È una calda giornata di marzo, Atlanta è inondata dalla luce del sole, la temperatura è mite e l'odore dei fiori di pesco mi invade le narici. Respiro più aria che posso, mi guardo intorno, tentando di memorizzare anche il più piccolo particolare di questa via.
Spero di tornarci presto.
Dopo aver staccato l'etichetta “vendesi” dalla porta della sartoria, io e Lilia ci stringiamo in un lungo abbraccio.
Le nostre strade si divideranno. Abbiamo trovato la nostra strada.
Con un peso allo stomaco mi dirigo insieme a lei verso la metropolitana. È passato più di un mese da quando ho conosciuto mia madre. Meno di trenta giorni da quando ho ripreso a sentire Finn. Ci vediamo attraverso le video-chiamate, alla fine mi sono arresa alla tecnologia, ho imparato a utilizzare lo smartphone. Le nostre telefonate, a volte, durano ore. Parliamo di tutto, di noi, e molto spesso finiamo a fare sesso per telefono.

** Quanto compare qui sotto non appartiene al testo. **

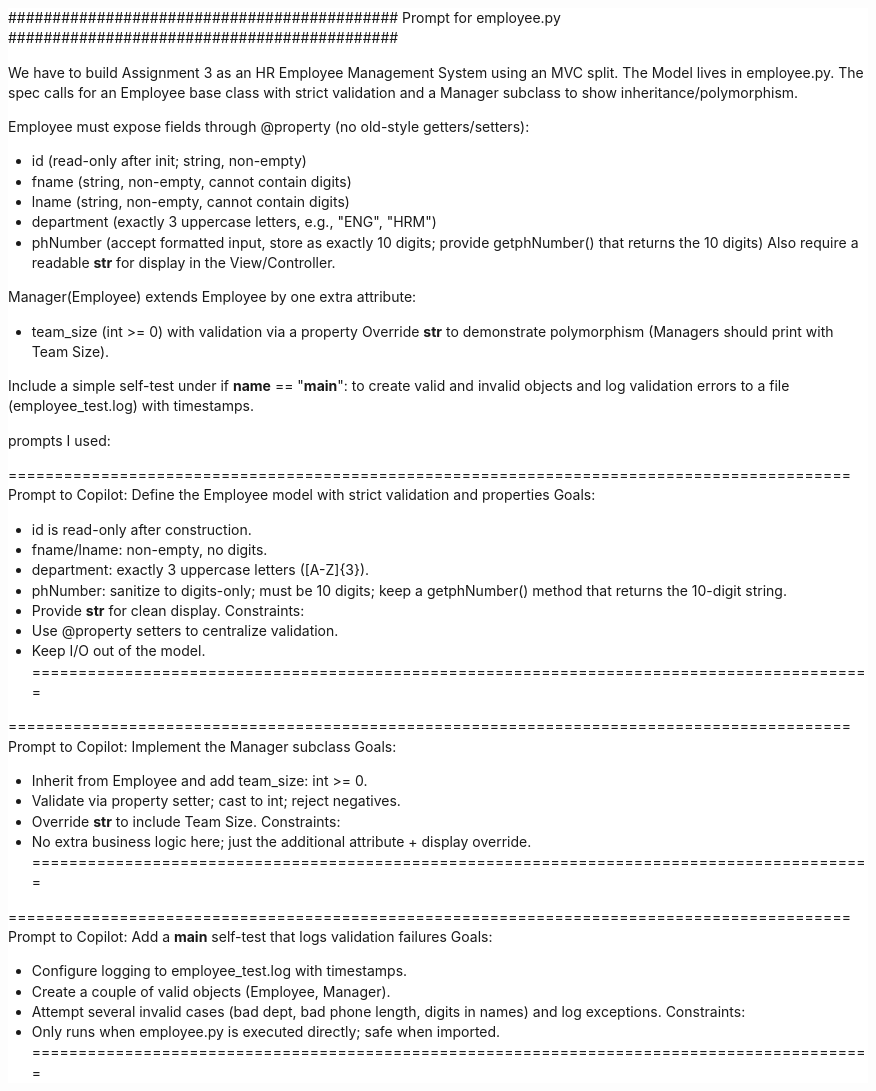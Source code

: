 ############################################  Prompt for employee.py ############################################ 

We have to build Assignment 3 as an HR Employee Management System using an MVC split. The Model lives in employee.py.
The spec calls for an Employee base class with strict validation and a Manager subclass to show inheritance/polymorphism.

Employee must expose fields through @property (no old-style getters/setters):
 - id (read-only after init; string, non-empty)
 - fname (string, non-empty, cannot contain digits)
 - lname (string, non-empty, cannot contain digits)
 - department (exactly 3 uppercase letters, e.g., "ENG", "HRM")
 - phNumber (accept formatted input, store as exactly 10 digits; provide getphNumber() that returns the 10 digits)
Also require a readable __str__ for display in the View/Controller.

Manager(Employee) extends Employee by one extra attribute:
 - team_size (int >= 0) with validation via a property
Override __str__ to demonstrate polymorphism (Managers should print with Team Size).

Include a simple self-test under if __name__ == "__main__": to create valid and invalid objects and log validation errors to a file (employee_test.log) with timestamps.

prompts I used:

===========================================================================================
Prompt to Copilot: Define the Employee model with strict validation and properties
Goals:
  - id is read-only after construction.
  - fname/lname: non-empty, no digits.
  - department: exactly 3 uppercase letters ([A-Z]{3}).
  - phNumber: sanitize to digits-only; must be 10 digits; keep a getphNumber() method that returns the 10-digit string.
  - Provide __str__ for clean display.
Constraints:
  - Use @property setters to centralize validation.
  - Keep I/O out of the model.
===========================================================================================

===========================================================================================
Prompt to Copilot: Implement the Manager subclass
Goals:
  - Inherit from Employee and add team_size: int >= 0.
  - Validate via property setter; cast to int; reject negatives.
  - Override __str__ to include Team Size.
Constraints:
  - No extra business logic here; just the additional attribute + display override.
===========================================================================================

===========================================================================================
Prompt to Copilot: Add a __main__ self-test that logs validation failures
Goals:
  - Configure logging to employee_test.log with timestamps.
  - Create a couple of valid objects (Employee, Manager).
  - Attempt several invalid cases (bad dept, bad phone length, digits in names) and log exceptions.
Constraints:
  - Only runs when employee.py is executed directly; safe when imported.
===========================================================================================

Ma questo non mi basta più.

«La nostra ultima notte insieme» geme Lilia, quando saliamo sul treno che ci riporterà al nostro appartamento.
«Non ci lasceremo mai. Lo abbiamo promesso.» È tutta la mattinata che va avanti così, io piango e lei mi consola, e viceversa. Lei è stata la mia famiglia per venticinque anni, non mi ha mai abbandonata, mi ha amata anche quando ero la persona più odiosa di questo mondo, senza di lei molto probabilmente mi sarei persa nei meandri dell'oscurità.
«Tu sei mia sorella» le dico, afferrandole la mano. Una lacrima mi bagna il dorso, la guardo negli occhi, stringendola ancora di più.
«Grazie per essere stata con me.» Mi regala un timido sorriso.
«Grazie per essere stata con me» ripete. Le sorrido anch’io, e tutta la tristezza che provo si trasforma in gioia per aver avuto accanto una donna come lei. Mi appoggia la testa sulla spalla e in silenzio aspettiamo che il treno ci porti a destinazione.

Dopo mezz'ora, finalmente, siamo a casa. La sala da pranzo e la cucina sono piene di scatoloni.
«Spero che il mio uomo abbia abbastanza spazio nell'armadio» afferma Lilia, mentre guarda la sua roba. Effettivamente la maggior parte sono cose sue.
«Sono sicura che se non ne avesse ti comprerebbe un armadio nuovo» le rispondo, saltando tra una scatola e l'altra. Sbuffa divertita.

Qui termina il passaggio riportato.